A case-study for applying Survival Analysis on real business problem.
Sample code accompanied with this article: https://github.com/vfa-phuclkh/online_retail_survival_analysis/blob/master/motorbike_online_retailer.ipynb
Over the past few years, Machine Learning has been a very useful tool in the decision-making processes for companies all over the world. In this post, I will show how to apply Survival Analysis — an interesting but not very popular approach in Machine Learning — to enhance the business of motorbike online retailer. From this case study, you will see that Survival Analysis can be applied to many problems and helps companies conduct their business more efficiently.
Imagine you’re running an online retailer that sell used motorbike. The routine business operations consist of:
- stocking the used motorbikes
- publishing them with detailed information and some photos
- responding to inquiries and order for it.
From the retailer’s website, let collect a little dataset of many ads of the same motorbike types that have been sold. It might include:
- How old is the motorbike?
- The distance it has traveled.
- The price tag for the motorbike.
- When is it sold?
- How long does it take to sold the motorbike?
- Publish motorbike’s advertisement can be automated in most part, except for setting the price where human input is needed. It took time and create a bottleneck in the process speed. If we can automate this decision as well, the entire process can be done automatically.

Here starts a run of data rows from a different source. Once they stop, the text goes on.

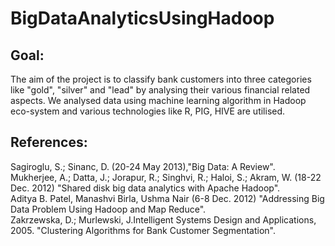 # BigDataAnalyticsUsingHadoop

## Goal:
The aim of the project is to classify bank customers into three categories like "gold", "silver" and "lead" by analysing their various financial related aspects. We analysed data using machine learning algorithm in Hadoop eco-system and various technologies like R, PIG, HIVE are utilised.


 ## References:
Sagiroglu, S.; Sinanc, D. (20-24 May 2013),"Big Data: A Review".  
Mukherjee, A.; Datta, J.; Jorapur, R.; Singhvi, R.; Haloi, S.; Akram, W. (18-22 Dec. 2012) "Shared disk big data analytics with Apache Hadoop".  
Aditya B. Patel, Manashvi Birla, Ushma Nair (6-8 Dec. 2012) "Addressing Big Data Problem Using Hadoop and Map Reduce".  	
Zakrzewska, D.; Murlewski, J.Intelligent Systems Design and Applications, 2005. "Clustering Algorithms for Bank Customer Segmentation".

- More importantly, does human really know how best to set the price?
Let’s examine the money flow in the business:
- Retailer purchases old bikes -> Outgoing money 💸
- Stocking and maintenance -> Outgoing money 💸
- Sales <- Incoming money 💰
In this article, we focus on the process after purchasing, so purchase cost is considered sunk cost and will be ignored, as it can not be controlled.
In order to maximize the difference between Incoming money and Outgoing money, let consider two extreme actions:
- On one end, to minimize the “Stocking and maintenance” cost, the price should be always set at 0. This ensures the bike would be sold in no time.
- On the other end of the spectrum, set an extremely expensive price would greatly increase the “Sale” income. However, cost for stocking and maintaining increase for every single day that bikes are still in stock.
In total, we have Profit = Sales revenue- Cost. The goal is to find the sweet spot to set the price in between these two extremes using the accumulated data on the retailer’s website.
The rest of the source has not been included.